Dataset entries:
::::

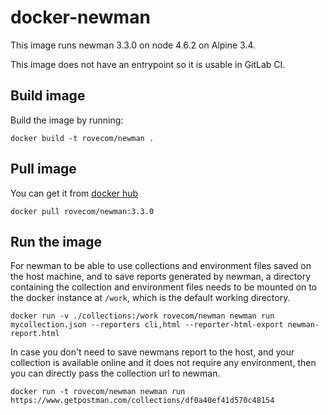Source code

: # docker-newman

This image runs newman 3.3.0 on node 4.6.2 on Alpine 3.4.

This image does not have an entrypoint so it is usable in GitLab CI.

## Build image

Build the image by running:

```terminal
docker build -t rovecom/newman .
```

## Pull image

You can get it from [docker hub](https://registry.hub.docker.com/u/rovecom/newman)

```terminal
docker pull rovecom/newman:3.3.0
```

## Run the image

For newman to be able to use collections and environment files saved on the host machine, and to save reports generated by newman, a directory containing the collection and environment files needs to be mounted on to the docker instance at `/work`, which is the default working directory.

```terminal
docker run -v ./collections:/work rovecom/newman newman run mycollection.json --reporters cli,html --reporter-html-export newman-report.html
```

In case you don't need to save newmans report to the host, and your collection is available online and it does not require any environment, then you can directly pass the collection url to newman.

```terminal
docker run -t rovecom/newman newman run https://www.getpostman.com/collections/df0a40ef41d570c48154
```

::::

Exercise directions:
When a line of the data holds the string "image", pick it out and copy it.

Result below:
This image runs newman 3.3.0 on node 4.6.2 on Alpine 3.4.
This image does not have an entrypoint so it is usable in GitLab CI.
## Build image
Build the image by running:
## Pull image
## Run the image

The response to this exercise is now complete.